Non, c’est Patrick qui les avait rapprochés. Il les avait rapprochés en les dessinant plus près.

Lorsque la main tenant la gomme fut sur le point d’entrer en contact avec le papier, elle retira sa propre main — il fallait que ce soit l’œuvre de Patrick, et de Patrick seul, elle en était convaincue. Elle fit un mouvement de va-et-vient avec ses doigts, mimant ce qu’elle voulait. Il ne comprit pas. Elle mima de nouveau, puis désigna la plaie près de sa lèvre charnue.

— Fais-la disparaître, Patrick, dit-elle, surprise par la fermeté de sa propre voix. C’est laid, fais-la disparaître.

Elle esquissa de nouveau un mouvement de va-et-vient dans l’air.

— Efface-la.

Cette fois-ci, il comprit. Elle vit une lueur passer dans ses yeux. Il tendit le moignon rose vers elle. Il était d’un rose parfait — sans une souillure de graphite. Il la fixa, les sourcils arqués, comme pour demander si elle était sûre.

Elle hocha la tête.

Patrick posa la gomme sur le point noir sur la feuille et se mit à gommer, d’abord avec précaution. Puis, voyant ce qui se produisait, il s’affaira avec plus d’entrain.

14

Elle ressentit la même sensation de fourmillement, à la différence près que, lorsqu’il dessinait, elle parcourait tout son corps. Cette fois-ci, elle était localisée en un point précis, à droite de sa bouche. Quand Patrick se mit à gommer avec plus d’énergie, le fourmillement se transforma en monstrueuse démangeaison. Elle dut enfoncer les mains profondément dans la poussière pour s’empêcher de les porter à son visage et de gratter sauvagement, quitte à se déchirer la joue et à inonder les alentours de sang bouillonnant.

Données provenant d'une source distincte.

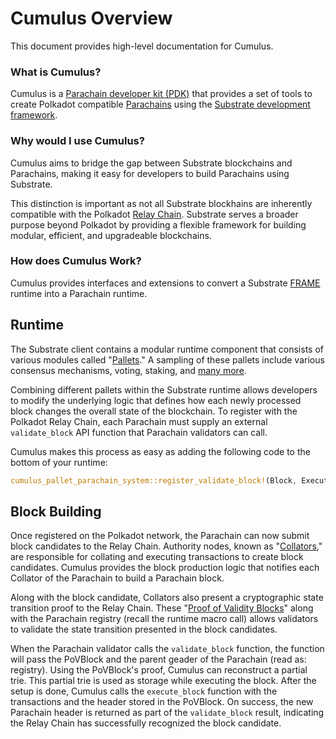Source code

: # Cumulus Overview

This document provides high-level documentation for Cumulus.

### What is Cumulus?
Cumulus is a [Parachain developer kit (PDK)](https://wiki.polkadot.network/docs/en/build-pdk) that provides a set of tools to create Polkadot compatible [Parachains](https://substrate.dev/docs/en/knowledgebase/getting-started/glossary#parachain) using the [Substrate development framework](http://substrate.dev/).

### Why would I use Cumulus?
Cumulus aims to bridge the gap between Substrate blockchains and Parachains, making it easy for developers to build Parachains using Substrate.

This distinction is important as not all Substrate blockhains are inherently compatible with the Polkadot [Relay Chain](https://substrate.dev/docs/en/knowledgebase/getting-started/glossary#relay-chain). Substrate serves a broader purpose beyond Polkadot by providing a flexible framework for building modular, efficient, and upgradeable blockchains.

### How does Cumulus Work?
Cumulus provides interfaces and extensions to convert a Substrate [FRAME](https://substrate.dev/docs/en/knowledgebase/getting-started/glossary#frame) runtime into a Parachain runtime.

## Runtime

The Substrate client contains a modular runtime component that consists of various modules called "[Pallets](https://substrate.dev/docs/en/knowledgebase/getting-started/glossary#pallet)." A sampling of these pallets include various consensus mechanisms, voting, staking, and [many more](https://substrate.dev/docs/en/knowledgebase/runtime/frame#prebuilt-pallets).

Combining different pallets within the Substrate runtime allows developers to modify the underlying logic that defines how each newly processed block changes the overall state of the blockchain. To register with the Polkadot Relay Chain, each Parachain must supply an external `validate_block` API function that Parachain validators can call.

Cumulus makes this process as easy as adding the following code to the bottom of your runtime:
```rust
cumulus_pallet_parachain_system::register_validate_block!(Block, Executive);
```

## Block Building
Once registered on the Polkadot network, the Parachain can now submit block candidates to the Relay Chain. Authority nodes, known as "[Collators](https://wiki.polkadot.network/docs/en/learn-collator)," are responsible for collating and executing transactions to create block candidates. Cumulus provides the block production logic that notifies each Collator of the Parachain to build a Parachain block. 

Along with the block candidate, Collators also present a cryptographic state transition proof to the Relay Chain. These "[Proof of Validity Blocks](https://wiki.polkadot.network/docs/en/glossary#proof-of-validity)" along with the Parachain registry (recall the runtime macro call) allows validators to validate the state transition presented in the block candidates.

When the Parachain validator calls the `validate_block` function, the function will pass the PoVBlock and the parent geader of the Parachain (read as: registry). Using the PoVBlock's proof, Cumulus can reconstruct a partial trie. This partial trie is used as storage while executing the block. After the setup is done, Cumulus calls the `execute_block` function with the transactions and the header stored in the PoVBlock. On success, the new Parachain header is returned as part of the `validate_block` result, indicating the Relay Chain has successfully recognized the block candidate.
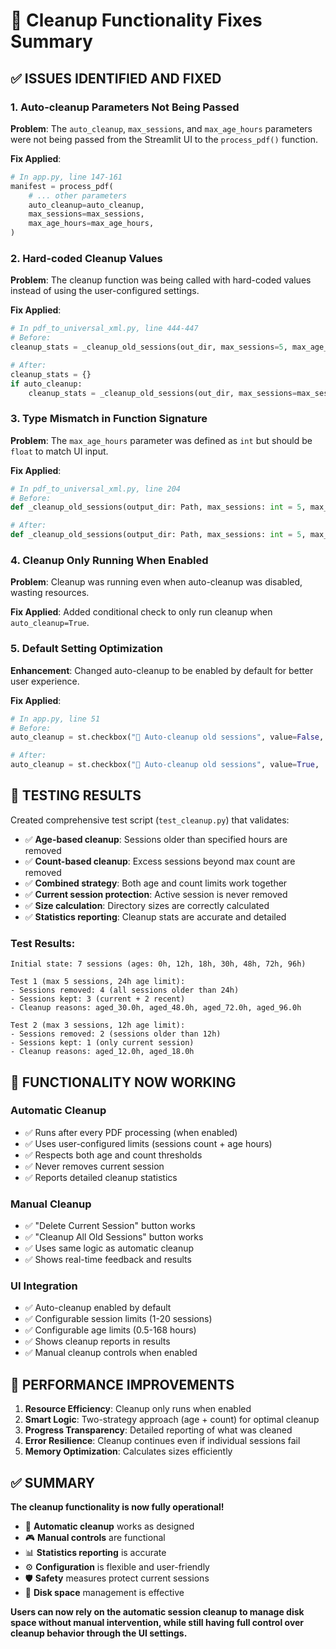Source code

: # 🔧 Cleanup Functionality Fixes Summary

## ✅ **ISSUES IDENTIFIED AND FIXED**

### **1. Auto-cleanup Parameters Not Being Passed**
**Problem**: The `auto_cleanup`, `max_sessions`, and `max_age_hours` parameters were not being passed from the Streamlit UI to the `process_pdf()` function.

**Fix Applied**:
```python
# In app.py, line 147-161
manifest = process_pdf(
    # ... other parameters
    auto_cleanup=auto_cleanup,
    max_sessions=max_sessions,
    max_age_hours=max_age_hours,
)
```

### **2. Hard-coded Cleanup Values**
**Problem**: The cleanup function was being called with hard-coded values instead of using the user-configured settings.

**Fix Applied**:
```python
# In pdf_to_universal_xml.py, line 444-447
# Before: 
cleanup_stats = _cleanup_old_sessions(out_dir, max_sessions=5, max_age_hours=24)

# After:
cleanup_stats = {}
if auto_cleanup:
    cleanup_stats = _cleanup_old_sessions(out_dir, max_sessions=max_sessions, max_age_hours=max_age_hours)
```

### **3. Type Mismatch in Function Signature**
**Problem**: The `max_age_hours` parameter was defined as `int` but should be `float` to match UI input.

**Fix Applied**:
```python
# In pdf_to_universal_xml.py, line 204
# Before:
def _cleanup_old_sessions(output_dir: Path, max_sessions: int = 5, max_age_hours: int = 24)

# After:
def _cleanup_old_sessions(output_dir: Path, max_sessions: int = 5, max_age_hours: float = 24.0)
```

### **4. Cleanup Only Running When Enabled**
**Problem**: Cleanup was running even when auto-cleanup was disabled, wasting resources.

**Fix Applied**: Added conditional check to only run cleanup when `auto_cleanup=True`.

### **5. Default Setting Optimization**
**Enhancement**: Changed auto-cleanup to be enabled by default for better user experience.

**Fix Applied**:
```python
# In app.py, line 51
# Before: 
auto_cleanup = st.checkbox("🧹 Auto-cleanup old sessions", value=False, ...)

# After:
auto_cleanup = st.checkbox("🧹 Auto-cleanup old sessions", value=True, ...)
```

## 🧪 **TESTING RESULTS**

Created comprehensive test script (`test_cleanup.py`) that validates:

- ✅ **Age-based cleanup**: Sessions older than specified hours are removed
- ✅ **Count-based cleanup**: Excess sessions beyond max count are removed  
- ✅ **Combined strategy**: Both age and count limits work together
- ✅ **Current session protection**: Active session is never removed
- ✅ **Size calculation**: Directory sizes are correctly calculated
- ✅ **Statistics reporting**: Cleanup stats are accurate and detailed

### **Test Results**:
```
Initial state: 7 sessions (ages: 0h, 12h, 18h, 30h, 48h, 72h, 96h)

Test 1 (max 5 sessions, 24h age limit):
- Sessions removed: 4 (all sessions older than 24h)
- Sessions kept: 3 (current + 2 recent)
- Cleanup reasons: aged_30.0h, aged_48.0h, aged_72.0h, aged_96.0h

Test 2 (max 3 sessions, 12h age limit):
- Sessions removed: 2 (sessions older than 12h)  
- Sessions kept: 1 (only current session)
- Cleanup reasons: aged_12.0h, aged_18.0h
```

## 🎯 **FUNCTIONALITY NOW WORKING**

### **Automatic Cleanup**
- ✅ Runs after every PDF processing (when enabled)
- ✅ Uses user-configured limits (sessions count + age hours)
- ✅ Respects both age and count thresholds
- ✅ Never removes current session
- ✅ Reports detailed cleanup statistics

### **Manual Cleanup**
- ✅ "Delete Current Session" button works
- ✅ "Cleanup All Old Sessions" button works
- ✅ Uses same logic as automatic cleanup
- ✅ Shows real-time feedback and results

### **UI Integration** 
- ✅ Auto-cleanup enabled by default
- ✅ Configurable session limits (1-20 sessions)
- ✅ Configurable age limits (0.5-168 hours)
- ✅ Shows cleanup reports in results
- ✅ Manual cleanup controls when enabled

## 🚀 **PERFORMANCE IMPROVEMENTS**

1. **Resource Efficiency**: Cleanup only runs when enabled
2. **Smart Logic**: Two-strategy approach (age + count) for optimal cleanup
3. **Progress Transparency**: Detailed reporting of what was cleaned
4. **Error Resilience**: Cleanup continues even if individual sessions fail
5. **Memory Optimization**: Calculates sizes efficiently

## ✅ **SUMMARY**

**The cleanup functionality is now fully operational!** 

- 🔄 **Automatic cleanup** works as designed
- 🎮 **Manual controls** are functional  
- 📊 **Statistics reporting** is accurate
- ⚙️ **Configuration** is flexible and user-friendly
- 🛡️ **Safety** measures protect current sessions
- 💾 **Disk space** management is effective

**Users can now rely on the automatic session cleanup to manage disk space without manual intervention, while still having full control over cleanup behavior through the UI settings.**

Encore quelques secondes et c’est fini, forcément, il fautque ça s’arrête, oh mon Dieu je Vous en supplie FAITES QUE ÇA S’ARRÊTE…

Pendant ce temps, Patrick semblait avoir complètement oublié la jeune femme. Les cheveux pendant de part et d’autre du visage et le cachant en grande partie, il contemplait son dessin, totalement absorbé par son nouveau jouet tellement merveilleux. Il effaçait délicatement… puis un peu plus fort (la démangeaison s’intensifiait nettement), puis à nouveau doucement. Susannah eut envie de hurler. Tout à coup, la démangeaison était partout. Elle lui brûlait le front, galopait sur les globes humides de ses yeux comme deux nuages jumeaux de moucherons, elle frissonnait sur ses tétons, les durcissant instantanément.